==== Supplied information ====

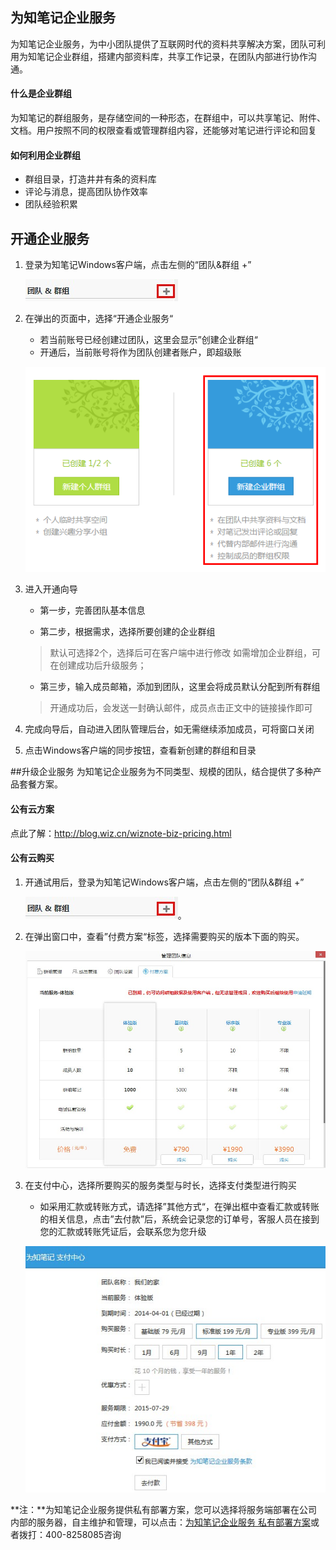## 为知笔记企业服务

为知笔记企业服务，为中小团队提供了互联网时代的资料共享解决方案，团队可利用为知笔记企业群组，搭建内部资料库，共享工作记录，在团队内部进行协作沟通。

#### 什么是企业群组
为知笔记的群组服务，是存储空间的一种形态，在群组中，可以共享笔记、附件、文档。用户按照不同的权限查看或管理群组内容，还能够对笔记进行评论和回复

#### 如何利用企业群组
* 群组目录，打造井井有条的资料库
* 评论与消息，提高团队协作效率
* 团队经验积累

## 开通企业服务

1. 登录为知笔记Windows客户端，点击左侧的“团队&群组 +”

    ![W10](img/W10.jpg)

1. 在弹出的页面中，选择“开通企业服务“

    +  若当前账号已经创建过团队，这里会显示”创建企业群组“
    + 开通后，当前账号将作为团队创建者账户，即超级账

    ![W11](img/W11.png)

1. 进入开通向导
    * 第一步，完善团队基本信息

    * 第二步，根据需求，选择所要创建的企业群组

    > 默认可选择2个，选择后可在客户端中进行修改
    > 如需增加企业群组，可在创建成功后升级服务；

    * 第三步，输入成员邮箱，添加到团队，这里会将成员默认分配到所有群组

    > 开通成功后，会发送一封确认邮件，成员点击正文中的链接操作即可

1. 完成向导后，自动进入团队管理后台，如无需继续添加成员，可将窗口关闭

1. 点击Windows客户端的同步按钮，查看新创建的群组和目录

##升级企业服务
为知笔记企业服务为不同类型、规模的团队，结合提供了多种产品套餐方案。
#### 公有云方案

点此了解：http://blog.wiz.cn/wiznote-biz-pricing.html

#### 公有云购买

1. 开通试用后，登录为知笔记Windows客户端，点击左侧的“团队&群组 +”

    ![W10](img/W10.jpg)。

1. 在弹出窗口中，查看”付费方案“标签，选择需要购买的版本下面的购买。

    ![W12](img/W12.jpg)

1. 在支付中心，选择所要购买的服务类型与时长，选择支付类型进行购买

    * 如采用汇款或转账方式，请选择”其他方式“，在弹出框中查看汇款或转账的相关信息，点击”去付款”后，系统会记录您的订单号，客服人员在接到您的汇款或转账凭证后，会联系您为您升级

    ![W13](img/W13.jpg)

**注：**为知笔记企业服务提供私有部署方案，您可以选择将服务端部署在公司内部的服务器，自主维护和管理，可以点击：[为知笔记企业服务 私有部署方案](http://blog.wiz.cn/biz-private.html)或者拨打：400-8258085咨询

====

#### Required action
Select and copy each line from the data that includes the word "http".

#### Result for this task
点此了解：http://blog.wiz.cn/wiznote-biz-pricing.html
**注：**为知笔记企业服务提供私有部署方案，您可以选择将服务端部署在公司内部的服务器，自主维护和管理，可以点击：[为知笔记企业服务 私有部署方案](http://blog.wiz.cn/biz-private.html)或者拨打：400-8258085咨询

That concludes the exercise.